Michael Snedeker, the Executive Director of the Coalition, who has been with the organization since 2008, helped author and pass the enabling legislation. “In Chicago, nearly every neighborhood has significant unmet mental health needs,” Snedeker said. “When these needs are ignored it affects our youth, it affects our families, and the community as a whole. Community mental health centers provide resiliency to our residents and let communities address the needs they see on their streets.”

Snedeker explained that, for decades, the City had nineteen fully-staffed public mental health centers providing services to residents regardless of their income or insurance. It was widely considered one of the best community mental health systems in the country. “Today, the mental health system is a skeleton of its former self,” said Snedeker. “There are just six centers remaining with far fewer staff, much smaller budgets, and the ability only to treat individuals with severe mental illness.”

There is every indication a large portion of the increase we see in street violence resulting in incidents of fatalities can be correlated to the closure of accessible neighborhood mental health services. Many incidents involving police shooting occur as a result of mental instability rather than a deliberate or a criminal act. Statistics support access to community mental health services contributes to a significant reduction in many domestic disturbances resulting in the necessity of police intervention and consequent incarceration, subsequent multiple court appearances and potential imprisonment.

Chicago’s Mayor and City Council hasn’t stepped up to the plate to play any genuinely significant role in the long-term mitigation of street and domestic violence, as well as the deadly force police have used in response. Establishing mentoring projects and bringing back police manpower to its 2011 level is nothing other than a band-aid measure. Restoring and even expanding the number of neighborhood mental health treatment facilities that were “consolidated” from twelve to just six locations in 2012 is a vital long-term mitigation.

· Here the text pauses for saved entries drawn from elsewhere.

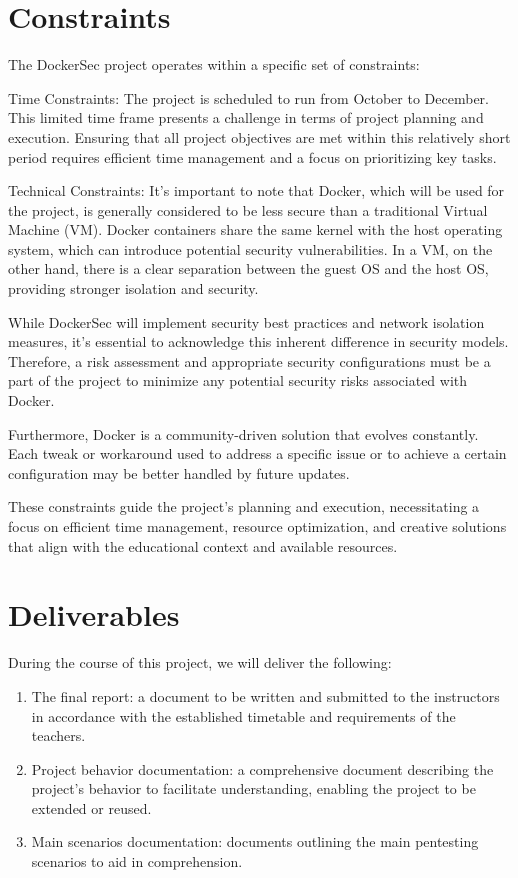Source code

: \documentclass[a4paper,11pt,singlespacing]{article}
\begin{document}
\section{Constraints}
The DockerSec project operates within a specific set of constraints:\par
Time Constraints: The project is scheduled to run from October to December. This limited time frame presents a challenge in terms of project planning and execution. Ensuring that all project objectives are met within this relatively short period requires efficient time management and a focus on prioritizing key tasks.\par
Technical Constraints: It's important to note that Docker, which will be used for the project, is generally considered to be less secure than a traditional Virtual Machine (VM).
Docker containers share the same kernel with the host operating system, which can introduce potential security vulnerabilities. In a VM, on the other hand, there is a clear separation between the guest OS and the host OS, providing stronger isolation and security.\par
While DockerSec will implement security best practices and network isolation measures, it's essential to acknowledge this inherent difference in security models. Therefore, a risk assessment and appropriate security configurations must be a part of the project to minimize any potential security risks associated with Docker.\par
Furthermore, Docker is a community-driven solution that evolves constantly. Each tweak or workaround used to address a specific issue or to achieve a certain configuration may be better handled by future updates.\par
These constraints guide the project's planning and execution, necessitating a focus on efficient time management, resource optimization, and creative solutions that align with the educational context and available resources.\par

\section{Deliverables}
During the course of this project, we will deliver the following:

\begin{enumerate}
    \item The final report: a document to be written and submitted to the instructors in accordance with the established timetable and requirements of the teachers.
    
    \item Project behavior documentation: a comprehensive document describing the project's behavior to facilitate understanding, enabling the project to be extended or reused.
    
    \item Main scenarios documentation: documents outlining the main pentesting scenarios to aid in comprehension.
\end{enumerate}
\end{document}
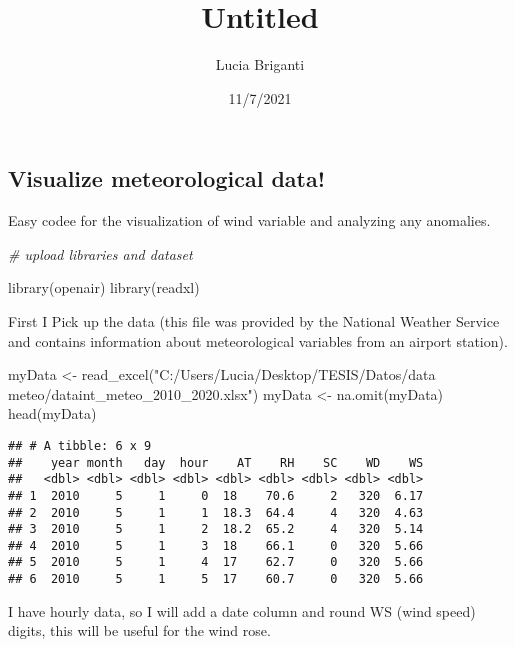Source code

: \documentclass[
]{article}
\title{Untitled}
\author{Lucia Briganti}
\date{11/7/2021}
\newenvironment{Shaded}{\begin{snugshade}}{\end{snugshade}}
\newcommand{\CommentTok}[1]{\textcolor[rgb]{0.56,0.35,0.01}{\textit{#1}}}
\newcommand{\FunctionTok}[1]{\textcolor[rgb]{0.00,0.00,0.00}{#1}}
\newcommand{\NormalTok}[1]{#1}
\newcommand{\OtherTok}[1]{\textcolor[rgb]{0.56,0.35,0.01}{#1}}
\newcommand{\StringTok}[1]{\textcolor[rgb]{0.31,0.60,0.02}{#1}}
\begin{document}
\maketitle

\hypertarget{visualize-meteorological-data}{%
\subsection{Visualize meteorological
data!}\label{visualize-meteorological-data}}

Easy codee for the visualization of wind variable and analyzing any
anomalies.

\begin{Shaded}
\begin{Highlighting}[]
\CommentTok{\# upload libraries and dataset}

\FunctionTok{library}\NormalTok{(openair)}
\FunctionTok{library}\NormalTok{(readxl)}
\end{Highlighting}
\end{Shaded}

First I Pick up the data (this file was provided by the National Weather
Service and contains information about meteorological variables from an
airport station).

\begin{Shaded}
\begin{Highlighting}[]
\NormalTok{myData }\OtherTok{\textless{}{-}} \FunctionTok{read\_excel}\NormalTok{(}\StringTok{"C:/Users/Lucia/Desktop/TESIS/Datos/data meteo/dataint\_meteo\_2010\_2020.xlsx"}\NormalTok{)}
\NormalTok{myData }\OtherTok{\textless{}{-}} \FunctionTok{na.omit}\NormalTok{(myData)}
\FunctionTok{head}\NormalTok{(myData)}
\end{Highlighting}
\end{Shaded}

\begin{verbatim}
## # A tibble: 6 x 9
##    year month   day  hour    AT    RH    SC    WD    WS
##   <dbl> <dbl> <dbl> <dbl> <dbl> <dbl> <dbl> <dbl> <dbl>
## 1  2010     5     1     0  18    70.6     2   320  6.17
## 2  2010     5     1     1  18.3  64.4     4   320  4.63
## 3  2010     5     1     2  18.2  65.2     4   320  5.14
## 4  2010     5     1     3  18    66.1     0   320  5.66
## 5  2010     5     1     4  17    62.7     0   320  5.66
## 6  2010     5     1     5  17    60.7     0   320  5.66
\end{verbatim}

I have hourly data, so I will add a date column and round WS (wind
speed) digits, this will be useful for the wind rose.
\end{document}
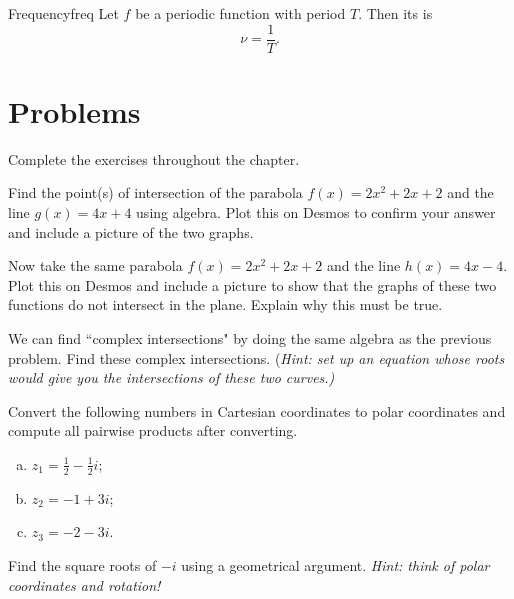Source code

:         \begin{df}{Frequency}{freq}
        Let $f$ be a periodic function with period $T$. Then its  is
        \[
        \nu = \frac{1}{T}.
        \]
        \end{df}

        \newpage

        \section*{Problems}
        \begin{problem}
        Complete the exercises throughout the chapter.
        \end{problem}

\begin{problem}
    Find the point(s) of intersection of the parabola $f(x)=2x^2+2x+2$ and the line $g(x)=4x+4$ using algebra. Plot this on Desmos to confirm your answer and include a picture of the two graphs.
\end{problem}

\begin{problem}
    Now take the same parabola $f(x)=2x^2+2x+2$ and the line $h(x)=4x-4$. Plot this on Desmos and include a picture to show that the graphs of these two functions do not intersect in the plane. Explain why this must be true.

    We can find ``complex intersections" by doing the same algebra as the previous problem. Find these complex intersections. (\emph{Hint: set up an equation whose roots would give you the intersections of these two curves.)}
\end{problem}

        \begin{problem}
Convert the following numbers in Cartesian coordinates to polar coordinates and compute all pairwise products after converting.
\begin{enumerate}[(a)]
    \item $z_1=\frac{1}{2}-\frac{1}{2}i$;
    \item $z_2=-1+3i$;
    \item $z_3=-2-3i$.
\end{enumerate}
\end{problem}

\begin{problem}
Find the square roots of $-i$ using a geometrical argument. \emph{Hint: think of polar coordinates and rotation!}
\end{problem}

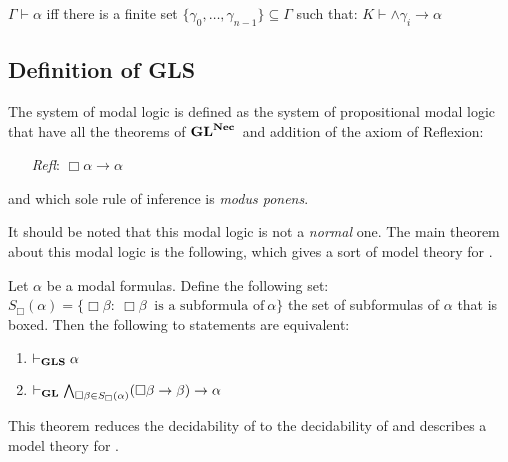 \documentclass[../main.tex]{subfiles}
\begin{document}
\begin{lem}
	$\Gamma\vdash\alpha$ iff there is a finite set
$\{\gamma_0,\ldots,\gamma_{n-1}\}\subseteq \Gamma$ such that:
$K\vdash\wedge\gamma_i\rightarrow\alpha$
\end{lem}

\subsection{Definition of \textbf{GLS}}
\begin{defi}
	The system of modal logic  is defined as the system
	of propositional modal logic that have all the theorems of
	$\text{\textbf{GL}}^{\textbf{Nec}}$\ and
	 addition of the axiom of Reflexion: 
	 \begin{enumerate}
		 \item[\textit{Refl}:]$\Box\alpha\rightarrow\alpha$ 
 	\end{enumerate}
	and which sole rule of inference is \textit{modus ponens}. 
\end{defi}
It should be noted that this modal logic is not a \textit{normal} one.
The main theorem about this modal logic is the following, which gives a sort of
model theory for \GLS.
\begin{thm}
	\label{thm:MainGLS}
	Let $\alpha$ be a modal formulas. Define the following set: $S_\Box(\alpha)=\{\Box\beta:\
	\Box\beta\ \text{ is a subformula of}\ \alpha\}$ the set of
	subformulas of $\alpha$ that is boxed. Then the following to
	statements are equivalent:
	\begin{enumerate}
		\item $\vdash_{\text{\textbf{GLS}}}\alpha$
		\item $\vdash_{\text{\textbf{GL}}}\bigwedge_{\Box\beta\in
			S_\Box(\alpha)}(\Box\beta\rightarrow\beta)\rightarrow\alpha$
	\end{enumerate}
\end{thm}

This theorem reduces the decidability of \GLS to the decidability of \GL and
describes a model theory for \GLS.
\end{document}
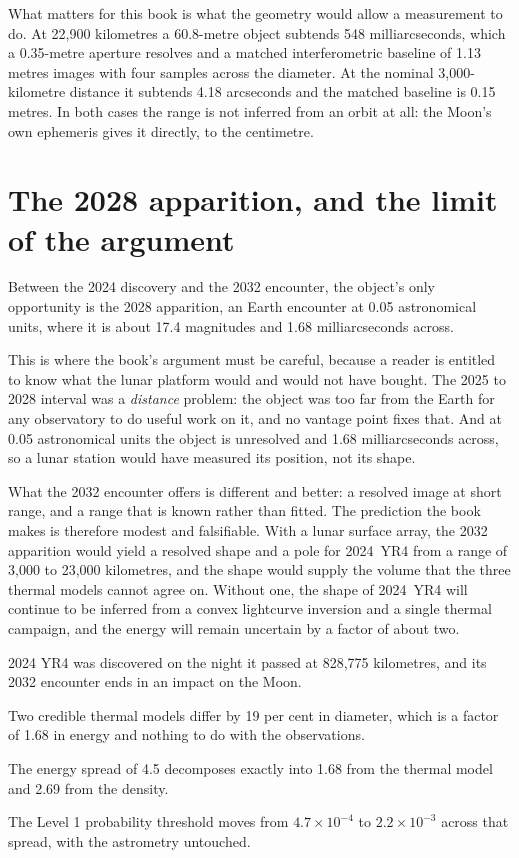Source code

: What matters for this book is what the geometry would allow a measurement to
do. At 22,900 kilometres a 60.8-metre object subtends 548 milliarcseconds,
which a 0.35-metre aperture resolves and a matched interferometric baseline
of 1.13 metres images with four samples across the diameter. At the
nominal 3,000-kilometre distance it subtends 4.18 arcseconds and the matched
baseline is 0.15 metres. In both cases the range is not inferred from an
orbit at all: the Moon's own ephemeris gives it directly, to the centimetre.

\section{The 2028 apparition, and the limit of the argument}

Between the 2024 discovery and the 2032 encounter, the object's only
opportunity is the 2028 apparition, an Earth encounter at 0.05 astronomical
units, where it is about 17.4 magnitudes and 1.68 milliarcseconds across.

This is where the book's argument must be careful, because a reader is
entitled to know what the lunar platform would and would not have bought.
The 2025 to 2028 interval was a \emph{distance} problem: the object was too
far from the Earth for any observatory to do useful work on it, and no
vantage point fixes that. And at 0.05 astronomical units the object is
unresolved and 1.68 milliarcseconds across, so a lunar station would have
measured its position, not its shape.

What the 2032 encounter offers is different and better: a resolved image at
short range, and a range that is known rather than fitted. The prediction the
book makes is therefore modest and falsifiable. With a lunar surface array,
the 2032 apparition would yield a resolved shape and a pole for 2024~YR4
from a range of 3,000 to 23,000 kilometres, and the shape would supply the
volume that the three thermal models cannot agree on. Without one, the shape
of 2024~YR4 will continue to be inferred from a convex lightcurve inversion
and a single thermal campaign, and the energy will remain uncertain by a
factor of about two.

\begin{keytakeaways}
\item 2024 YR4 was discovered on the night it passed at 828,775 kilometres,
and its 2032 encounter ends in an impact on the Moon.
\item Two credible thermal models differ by 19 per cent in diameter, which is
a factor of 1.68 in energy and nothing to do with the observations.
\item The energy spread of 4.5 decomposes exactly into 1.68 from the thermal
model and 2.69 from the density.
\item The Level 1 probability threshold moves from \(4.7\times10^{-4}\) to
\(2.2\times10^{-3}\) across that spread, with the astrometry untouched.
\end{keytakeaways}
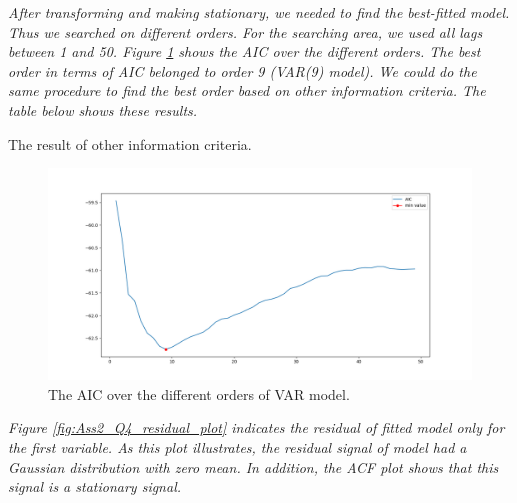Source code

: \textit{After transforming and making stationary, we needed to find the best-fitted model. Thus we searched on different orders. For the searching area, we used all lags between 1 and 50. Figure \ref{fig:Ass2_Q4_AIC_plot} shows the \gls{AIC} over the different orders. The best order in terms of \gls{AIC} belonged to order 9 (VAR(9) model). We could do the same procedure to find the best order based on other information criteria. The table below shows these results.}

\begin{table}[H]
\centering
\caption{The result of other information criteria.}
\label{tab:Ass2_Q4_criteria}

\end{table}


\begin{figure}[H]
    \centering
    \begin{minipage}[b]{1\textwidth}
        \includegraphics[width=\textwidth]{manuscript/src/figures/Ass2/Ass2_Q4_AIC_plot.png}
    \end{minipage}
    \caption{The \gls{AIC} over the different orders of VAR model.}
    \label{fig:Ass2_Q4_AIC_plot}
\end{figure}

\textit{Figure \ref{fig:Ass2_Q4_residual_plot} indicates the residual of fitted model only for the first variable. As this plot illustrates, the residual signal of model had a Gaussian distribution with zero mean. In addition, the \gls{ACF} plot shows that this signal is a stationary signal.}



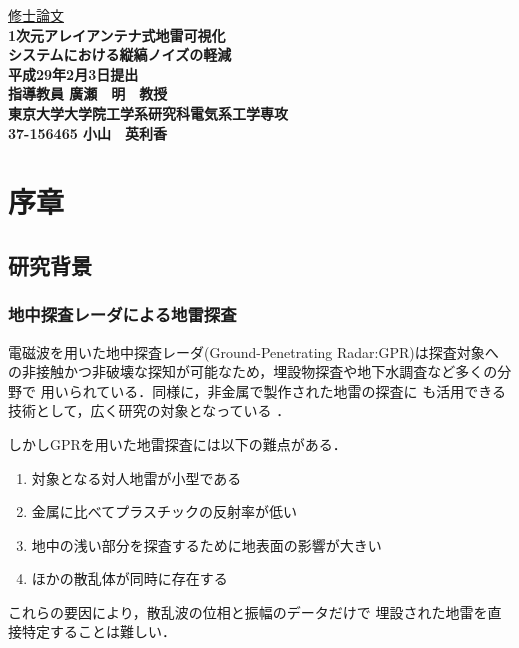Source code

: ﻿\documentclass[12pt,oneside]{jsbook}
\begin{document}
\pagestyle{empty}
\begin{center}
\vspace*{3cm} \underline{\HUGE 修士論文} \\
\vspace{0.5cm}
\bf{
\Huge 1次元アレイアンテナ式地雷可視化\\
\Huge システムにおける縦縞ノイズの軽減}\\
\vspace{0.5cm}
\huge 平成29年2月3日提出 \\
\vspace{3cm}
\huge 指導教員 \hspace{5cm} 廣瀬　明　教授 \\
\vspace{2cm}
\Large 東京大学大学院工学系研究科電気系工学専攻 \\
\vspace{1cm}
\huge 37-156465 \hspace{3cm} 小山　英利香
\end{center}


\newpage 
\setcounter{page}{1}
\pagestyle{headings}
\tableofcontents

\newpage 
\chapter{序章}
\section{研究背景}
\subsection{地中探査レーダによる地雷探査}
電磁波を用いた地中探査レーダ(Ground-Penetrating Radar:GPR)は探査対象へ
の非接触かつ非破壊な探知が可能なため，埋設物探査や地下水調査など多くの分野で
用いられている\cite{Arai}\cite{2007TCounts}．同様に，非金属で製作された地雷の探査に
も活用できる技術として，広く研究の対象となっている\cite{chichi}\cite{JeroenYarovoy}\cite{YaroboyLighthart}\cite{2004MSato}
\cite{2005Sato}\cite{2009Sato}．

しかしGPRを用いた地雷探査には以下の難点がある．
\begin{enumerate}
\item 対象となる対人地雷が小型である
\item 金属に比べてプラスチックの反射率が低い
\item 地中の浅い部分を探査するために地表面の影響が大きい
\item ほかの散乱体が同時に存在する
\end{enumerate}
これらの要因により，散乱波の位相と振幅のデータだけで
埋設された地雷を直接特定することは難しい．
\end{document}
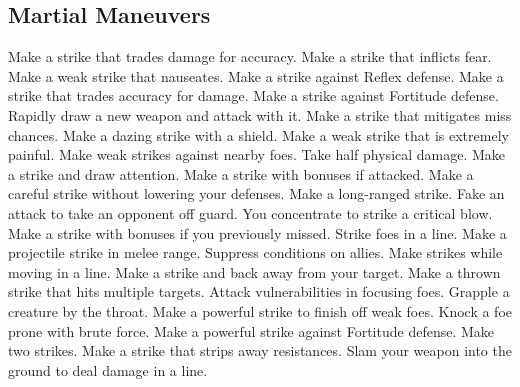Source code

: \subsection{Martial Maneuvers}\label{Martial Maneuvers}
\begin{spelllist}
 Make a strike that trades damage for accuracy.
 Make a strike that inflicts fear.
 Make a weak strike that nauseates.
 Make a strike against Reflex defense.
 Make a strike that trades accuracy for damage.
 Make a strike against Fortitude defense.
 Rapidly draw a new weapon and attack with it.
 Make a strike that mitigates miss chances.
 Make a dazing strike with a shield.
 Make a weak strike that is extremely painful.
 Make weak strikes against nearby foes.
 Take half physical damage.
 Make a strike and draw attention.
 Make a strike with bonuses if attacked.
 Make a careful strike without lowering your defenses.
 Make a long-ranged strike.
 Fake an attack to take an opponent off guard.
 You concentrate to strike a critical blow.
 Make a strike with bonuses if you previously missed.
 Strike foes in a line.
 Make a projectile strike in melee range.
 Suppress conditions on allies.
 Make strikes while moving in a line.
 Make a strike and back away from your target.
 Make a thrown strike that hits multiple targets.
 Attack vulnerabilities in focusing foes.
 Grapple a creature by the throat.
 Make a powerful strike to finish off weak foes.
 Knock a foe prone with brute force.
 Make a powerful strike against Fortitude defense.
 Make two strikes.
 Make a strike that strips away resistances.
 Slam your weapon into the ground to deal damage in a line.

\end{spelllist}
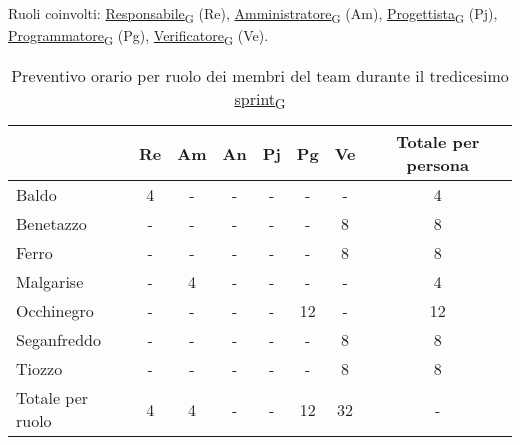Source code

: \newpage
{}
Ruoli coinvolti: \href{https://7last.github.io/docs/pb/documentazione-interna/glossario\#responsabile}{Responsabile\textsubscript{G}} (Re), \href{https://7last.github.io/docs/pb/documentazione-interna/glossario\#amministratore}{Amministratore\textsubscript{G}} (Am), \href{https://7last.github.io/docs/pb/documentazione-interna/glossario\#progettista}{Progettista\textsubscript{G}} (Pj), \href{https://7last.github.io/docs/pb/documentazione-interna/glossario\#programmatore}{Programmatore\textsubscript{G}} (Pg), \href{https://7last.github.io/docs/pb/documentazione-interna/glossario\#verificatore}{Verificatore\textsubscript{G}} (Ve).
\begin{table}[!h]
    \centering
    \begin{tabular}{ | l | c | c | c | c | c | c | c | }
        \hline
        \textbf{} & \textbf{Re} & \textbf{Am} &\textbf{An} & \textbf{Pj} & \textbf{Pg} & \textbf{Ve} & \textbf{Totale per persona} \\
        \hline
        Baldo            &  4   &  -   &  -   &  -   &  -   &  -   &  4   \\
        Benetazzo        &  -   &  -   &  -   &  -   &  -   &  8   &  8   \\
        Ferro            &  -   &  -   &  -   &  -   &  -   &  8   &  8   \\
        Malgarise        &  -   &  4   &  -   &  -   &  -   &  -   &  4   \\
        Occhinegro       &  -   &  -   &  -   &  -   & 12   &  -   & 12   \\
        Seganfreddo      &  -   &  -   &  -   &  -   &  -   &  8   &  8   \\
        Tiozzo           &  -   &  -   &  -   &  -   &  -   &  8   &  8   \\
        \hline
        Totale per ruolo &  4   &  4   &  -   &  -   & 12   & 32   &  -   \\
        \hline
    \end{tabular}
    \caption{Preventivo orario per ruolo dei membri del team durante il tredicesimo \href{https://7last.github.io/docs/pb/documentazione-interna/glossario\#sprint}{sprint\textsubscript{G}}}
    
\end{table}

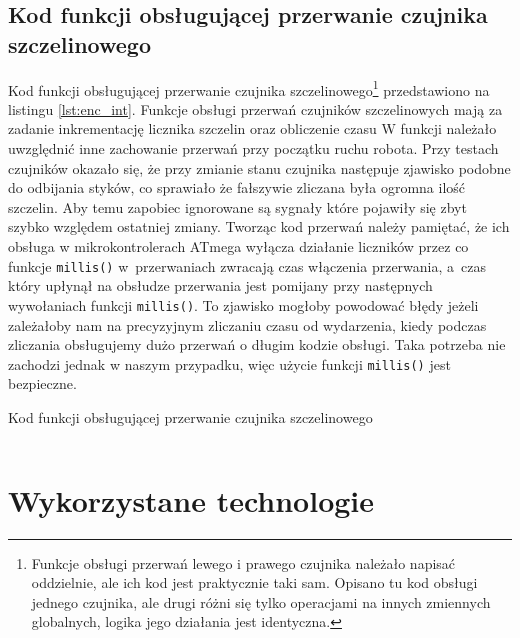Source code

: \documentclass[11pt]{article}
\begin{document}
\subsection{Kod funkcji obsługującej przerwanie czujnika szczelinowego}
Kod funkcji obsługującej przerwanie czujnika szczelinowego\footnote{Funkcje obsługi przerwań lewego i prawego czujnika należało napisać oddzielnie, ale ich kod jest praktycznie taki sam.
Opisano tu kod obsługi jednego czujnika, ale drugi różni się tylko operacjami na innych zmiennych globalnych, logika jego działania jest identyczna.} przedstawiono na listingu \ref{lst:enc_int}.
Funkcje obsługi przerwań czujników szczelinowych mają za zadanie inkrementację licznika szczelin oraz obliczenie czasu
W funkcji należało uwzględnić inne zachowanie przerwań przy początku ruchu robota.
Przy testach czujników okazało się, że przy zmianie stanu czujnika następuje zjawisko podobne do odbijania styków, co sprawiało że fałszywie zliczana była ogromna ilość szczelin.
Aby temu zapobiec ignorowane są sygnały które pojawiły się zbyt szybko względem ostatniej zmiany.
Tworząc kod przerwań należy pamiętać, że ich obsługa w mikrokontrolerach ATmega wyłącza działanie liczników przez co funkcje \texttt{millis()} w~przerwaniach zwracają czas włączenia przerwania, a~czas który upłynął na obsłudze przerwania jest pomijany przy następnych wywołaniach funkcji \texttt{millis()}.
To zjawisko mogłoby powodować błędy jeżeli zależałoby nam na precyzyjnym zliczaniu czasu od wydarzenia, kiedy podczas zliczania obsługujemy dużo przerwań o długim kodzie obsługi.
Taka potrzeba nie zachodzi jednak w naszym przypadku, więc użycie funkcji \texttt{millis()} jest bezpieczne.


\begin{listing}[htb]
\caption{Kod funkcji obsługującej przerwanie czujnika szczelinowego}
\inputminted[firstline=185, lastline=206, frame=lines, linenos, breaklines]{cpp}{../src/platformMotors.cpp}
\label{lst:enc_int}
\end{listing}

\section{Wykorzystane technologie}
\end{document}
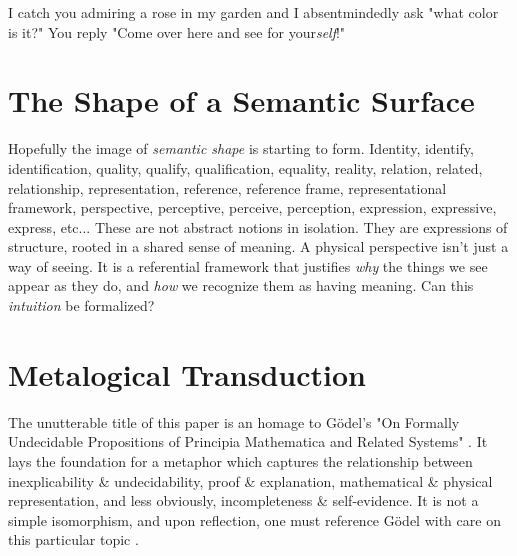 \documentclass[runningheads]{llncs}
\begin{document}
\begin{aexample}
I catch you admiring a rose in my garden and I absentmindedly ask "what color is it?" You reply "Come over here and see for your\emph{self}!"  
\end{aexample}


\section{The Shape of a Semantic Surface}

Hopefully the image of \emph{semantic shape} is starting to form. Identity, identify, identification, quality, qualify, qualification, equality, reality, relation, related, relationship, representation, reference, reference frame, representational framework, perspective, perceptive, perceive, perception, expression, expressive, express, etc... These are not abstract notions in isolation. They are expressions of structure, rooted in a shared sense of meaning. A physical perspective isn't just a way of seeing. It is a referential framework that justifies \emph{why} the things we see appear as they do, and \emph{how} we recognize them as having meaning. Can this \emph{intuition} be formalized? 


\section{Metalogical Transduction}

The unutterable title of this paper is an homage to Gödel's "On Formally Undecidable Propositions of Principia Mathematica and Related Systems" \cite{Gödel1962}\cite{Gödel1931}. It lays the foundation for a metaphor which captures the relationship between inexplicability \& undecidability, proof \& explanation, mathematical \& physical representation, and less obviously, incompleteness \& self-evidence. It is not a simple isomorphism, and upon reflection, one must reference Gödel with care on this particular topic \cite{Feferman1995}\cite{Feferman1991}.
\end{document}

The cost associated with such a proactive measure is insignificant compared with the soaring costs in blood and money of murder and mayhem at the levels this city is currently experiencing … not to mention the millions in settlements for injury and wrongful death suits paid out since the shuttering of those six neighborhood mental health facilities.

Funding by the City of Chicago and Cook County for reopening and expanding neighborhood mental health facilities and programming must be a top priority for Aldermen and Commissioners concerned with stemming the violence in their wards and districts.

The restoration and expansion of community mental health treatment is the undiscussed elephant in the room within City Council chambers and is a fundamental investment to make for assuring the future well-being of our city of neighborhoods.